If a node can’t respond with data within 15 seconds it’s not penalizing slow nodes: it’s penalizing broken ones.
Just another step to weed out potatoes. I like that…
I don’t like this change. Not because it will kill potato nodes, because this might be a good idea… I don’t care.
I don’t like this change because it was not communicated. It should be at least a proper separate post (if not an email) saying: yes, we make this and this change, here is how you can check how it affects your node, and if you see it affecting your node, here is a list of things you can try to fix your node.
This is yet another event that implicitly says we don’t really want casual node operators.
If my setup can barely send data back to customers faster than the post office… I may be many things… handsome… charismatic… humble… but I am not a node operator.
I don’t see that node as broken. Stats are saying it has 90% upload and a 75% download success rate.
But I don’t see a reason to audit stricter than downloads to customers are allowed to take place.
This does not make sense.
There are many reasons why the storage can be slow. But as long as it is fast enough for serving customers it should be fast enough for audits and not being penalized artificially.
This is bad move as now with every action on the underlying media, a raid rebuild, raid verify, cloning, node move with rsync or parallel with robocopy or whatever, it can hurt your node score up to disqualification as it seems.
This is not true. Every change is communicated in the Release notes. But yes, not all reads it. Usually the change also has a description of the change and the reason.
Perhaps we do not want broken nodes which cannot provide a part of the piece for audit, that’s true, but it’s not related (and never been) to the Storage Node Operators. Please do not substitute meaning.
I’m not sure that each change should be supported by a long article explaining it and announced as a news. But I would pass your opinion to the team.
Exactly, as long as it is fast enough for serving customers.
So, do you think that if the node cannot provide a part of the piece as slow as less than 10kB/s is able to normally serve the customers?
The minimum requirement is pretty low already, 1Mbps which is translated to at least 131kB/s.
From your logs seems there is a little longer than 15 seconds to receive a part of the piece, almost a minute before it’s canceled.
If you believe, that the audit score is affected by these canceled audits (meaning that retry didn’t help too), then I think it’s better to limit a number of requests which can be handled by the node. I’m not sure does this limit also applied to the audits requests or not.

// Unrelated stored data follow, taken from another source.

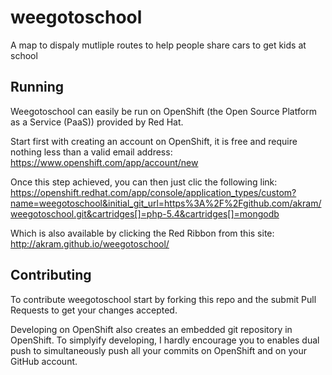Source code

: # weegotoschool

A map to dispaly mutliple routes to help people share cars to get kids at school

## Running ##

Weegotoschool can easily be run on OpenShift (the Open Source Platform as a Service (PaaS)) provided by Red Hat.

Start first with creating an account on OpenShift, it is free and require nothing less than a valid email address:
https://www.openshift.com/app/account/new

Once this step achieved, you can then just clic the following link:
https://openshift.redhat.com/app/console/application_types/custom?name=weegotoschool&initial_git_url=https%3A%2F%2Fgithub.com/akram/weegotoschool.git&cartridges[]=php-5.4&cartridges[]=mongodb

Which is also available by clicking the Red Ribbon from this site: http://akram.github.io/weegotoschool/

## Contributing ##
To contribute weegotoschool start by forking this repo and the submit Pull Requests to get your changes accepted.

Developing on OpenShift also creates an embedded git repository in OpenShift.
To simplyify developing, I hardly encourage you to enables dual push to simultaneously push all your commits on OpenShift and on your GitHub account.

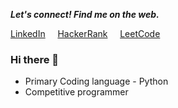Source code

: <p align="left">
  <b><i>Let's connect! Find me on the web.</i></b>
  
 [LinkedIn](https://www.linkedin.com/in/jijo-sabu-johns-586858143/ "Linkedin") &nbsp; &nbsp;
 [HackerRank](https://www.hackerrank.com/jijojohns12_5 "hackerrank") &nbsp; &nbsp;
 [LeetCode](https://leetcode.com/user9539Vg/ "leetcode")

  ### Hi there 👋

- Primary Coding language - Python
- Competitive programmer
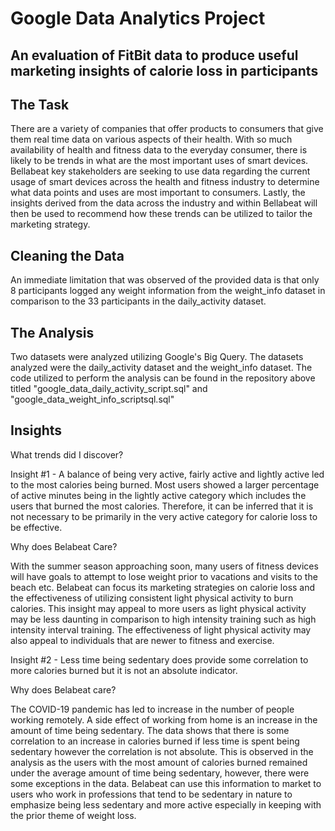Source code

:# Google Data Analytics Project

## An evaluation of FitBit data to produce useful marketing insights of calorie loss in participants

## The Task

There are a variety of companies that offer products to consumers that give them real time data on various aspects of their health. With so much availability of health and fitness data to the everyday consumer, there is likely to be trends in what are the most important uses of smart devices. Bellabeat key stakeholders are seeking to use data regarding the current usage of smart devices across the health and fitness industry to determine what data points and uses are most important to consumers.  Lastly, the insights derived from the data across the industry and within Bellabeat will then be used to recommend how these trends can be utilized to tailor the marketing strategy.

## Cleaning the Data
An immediate limitation that was observed of the provided data is that only 8 participants logged any weight information from the weight_info dataset in comparison to the 33 participants in the daily_activity dataset. 

## The Analysis
Two datasets were analyzed utilizing Google's Big Query. The datasets analyzed were the daily_activity dataset and the weight_info dataset. The code utilized to perform the analysis can be found in the repository above titled "google_data_daily_activity_script.sql" and "google_data_weight_info_scriptsql.sql"

## Insights
What trends did I discover?

Insight #1 - A balance of being very active, fairly active and lightly active led to the most calories being burned. Most users showed a larger percentage of active minutes being in the lightly active category which includes the users that burned the most calories. Therefore, it can be inferred that it is not necessary to be primarily in the very active category for calorie loss to be effective. 

Why does Belabeat Care?

With the summer season approaching soon, many users of fitness devices will have goals to attempt to lose weight prior to vacations and visits to the beach etc. Belabeat can focus its marketing strategies on calorie loss and the effectiveness of utilizing consistent light physical activity to burn calories. This insight may appeal to more users as light physical activity may be less daunting in comparison to high intensity training such as high intensity interval training. The effectiveness of light physical activity may also appeal to individuals that are newer to fitness and exercise. 

Insight #2 - Less time being sedentary does provide some correlation to more calories burned but it is not an absolute indicator.

Why does Belabeat care?

The COVID-19 pandemic has led to increase in the number of people working remotely. A side effect of working from home is an increase in the amount of time being sedentary. The data shows that there is some correlation to an increase in calories burned if less time is spent being sedentary however the correlation is not absolute. This is observed in the analysis as the users with the most amount of calories burned remained under the average amount of time being sedentary, however, there were some exceptions in the data. Belabeat can use this information to market to users who work in professions that tend to be sedentary in nature to emphasize being less sedentary and more active especially in keeping with the prior theme of weight loss.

Shouldn’t long tail cancellation take care of slow performance?
And we also know customer experience can differ depending on the location. Audits are just one location out of many possible locations where customers download from.
From the 75% overall download success rate I would say the node serves customers well enough on the majority of downloads otherwise the transfers would get long tail canceled.
AFAIK you cannot limit download requests.
I have seen slow storage on many different situations. Starting from massive up- and downloads, endless filewalkers of different kinds, slow devices, copy and transfer actions, Raid rebuild and many other. Storj should take into account that it does not necessarily have exclusive access to the storage so there also reasons outside of its scope but on which it depends on.
It is interesting that we can have minutes for read and write checks but can get disqualified when for example a Raid a node is running on gets rebuilt or a node gets moved to another location. This does not align well for me. For me audits are for proving that the data is correct not how fast they get delivered despite the readability checks in place.
BTW:
In the past you have made clear the link between these settings and the audit timeouts:
You may increase a timeout, but please be careful - do not put more than 5 minutes, otherwise you will risk to start to fail audits.
Shouldn’t long tail cancellation take care of slow performance?
Yes, it should. But we also want to reduce the tail before start, as you may see in this thread:
I don’t think I can follow. So let me explain it in a different way. Current RS numbers are 16/20/30/38 and choiceof 6 (both might get changed in the futures to match the required throughtput with the remaining number of nodes) This combination of RS numbers and choiceof factor will select 38x6 nodes in total. Now each subnet has an equal chance to make it into this selection group. If there are 2 nodes on the same subnet they get 50% of that rate. The 2 nodes on the same subnet will never get…
It is interesting that we can have minutes for read and write checks but can get disqualified when for example a Raid a node is running on gets rebuilt or a node gets moved to another location.
I do not think it would be disqualified in that case, if it’s functioning normally, there are also retries for the same piece after reducing a load (the node is temporary placed in the containment mode to allow it to respond). However, it may be the case if the hardware have issues.
In the past you have made clear the link between these settings and the audit timeouts:
Yes, because it was a great indicator for that time. Seems not anymore. At the moment you may ignore that the node cannot read a file for more than a minute to allow it continue to work instead of crash, but seems now it’s greatly increases risk of disqualification (because the check wouldn’t fast enough).
Anyway I still did not get a confirmation from the team, does canceled audits are accounted against the audit score or not.
From the logic it should, but then I would expect to have more than 3 attempts to audit the same piece.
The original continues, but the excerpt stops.